(Collected data entries)
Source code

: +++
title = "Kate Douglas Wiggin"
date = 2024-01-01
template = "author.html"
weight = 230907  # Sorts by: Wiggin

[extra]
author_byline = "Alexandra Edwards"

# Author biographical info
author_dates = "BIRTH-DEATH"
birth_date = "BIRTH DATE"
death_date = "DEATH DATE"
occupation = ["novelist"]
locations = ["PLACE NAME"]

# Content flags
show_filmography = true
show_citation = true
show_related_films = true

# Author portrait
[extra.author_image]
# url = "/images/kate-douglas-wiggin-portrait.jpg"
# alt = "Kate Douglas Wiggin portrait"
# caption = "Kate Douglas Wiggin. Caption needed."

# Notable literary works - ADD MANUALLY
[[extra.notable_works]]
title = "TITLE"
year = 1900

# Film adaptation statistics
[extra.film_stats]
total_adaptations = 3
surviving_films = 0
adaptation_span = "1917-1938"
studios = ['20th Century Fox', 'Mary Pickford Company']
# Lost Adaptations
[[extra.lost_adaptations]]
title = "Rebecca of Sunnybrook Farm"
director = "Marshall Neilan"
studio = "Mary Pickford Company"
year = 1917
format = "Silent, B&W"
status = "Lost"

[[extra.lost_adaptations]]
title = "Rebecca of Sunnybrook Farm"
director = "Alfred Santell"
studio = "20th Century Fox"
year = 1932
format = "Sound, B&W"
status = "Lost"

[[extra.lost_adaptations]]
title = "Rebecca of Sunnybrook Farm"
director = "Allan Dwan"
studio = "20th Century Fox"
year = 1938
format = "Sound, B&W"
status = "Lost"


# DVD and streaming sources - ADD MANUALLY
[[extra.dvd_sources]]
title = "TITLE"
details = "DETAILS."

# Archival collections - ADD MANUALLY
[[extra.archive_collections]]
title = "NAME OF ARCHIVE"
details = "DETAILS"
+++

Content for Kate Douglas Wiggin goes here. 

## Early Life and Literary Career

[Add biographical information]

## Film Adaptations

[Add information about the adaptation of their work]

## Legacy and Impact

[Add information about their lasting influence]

## PROBLEM
Every entry shown above should be written out again without a single difference.

## ANSWER SECTION
Source code

: +++
title = "Kate Douglas Wiggin"
date = 2024-01-01
template = "author.html"
weight = 230907  # Sorts by: Wiggin

[extra]
author_byline = "Alexandra Edwards"

# Author biographical info
author_dates = "BIRTH-DEATH"
birth_date = "BIRTH DATE"
death_date = "DEATH DATE"
occupation = ["novelist"]
locations = ["PLACE NAME"]

# Content flags
show_filmography = true
show_citation = true
show_related_films = true

# Author portrait
[extra.author_image]
# url = "/images/kate-douglas-wiggin-portrait.jpg"
# alt = "Kate Douglas Wiggin portrait"
# caption = "Kate Douglas Wiggin. Caption needed."

# Notable literary works - ADD MANUALLY
[[extra.notable_works]]
title = "TITLE"
year = 1900

# Film adaptation statistics
[extra.film_stats]
total_adaptations = 3
surviving_films = 0
adaptation_span = "1917-1938"
studios = ['20th Century Fox', 'Mary Pickford Company']
# Lost Adaptations
[[extra.lost_adaptations]]
title = "Rebecca of Sunnybrook Farm"
director = "Marshall Neilan"
studio = "Mary Pickford Company"
year = 1917
format = "Silent, B&W"
status = "Lost"

[[extra.lost_adaptations]]
title = "Rebecca of Sunnybrook Farm"
director = "Alfred Santell"
studio = "20th Century Fox"
year = 1932
format = "Sound, B&W"
status = "Lost"

[[extra.lost_adaptations]]
title = "Rebecca of Sunnybrook Farm"
director = "Allan Dwan"
studio = "20th Century Fox"
year = 1938
format = "Sound, B&W"
status = "Lost"


# DVD and streaming sources - ADD MANUALLY
[[extra.dvd_sources]]
title = "TITLE"
details = "DETAILS."

# Archival collections - ADD MANUALLY
[[extra.archive_collections]]
title = "NAME OF ARCHIVE"
details = "DETAILS"
+++

Content for Kate Douglas Wiggin goes here. 

## Early Life and Literary Career

[Add biographical information]

## Film Adaptations

[Add information about the adaptation of their work]

## Legacy and Impact

[Add information about their lasting influence]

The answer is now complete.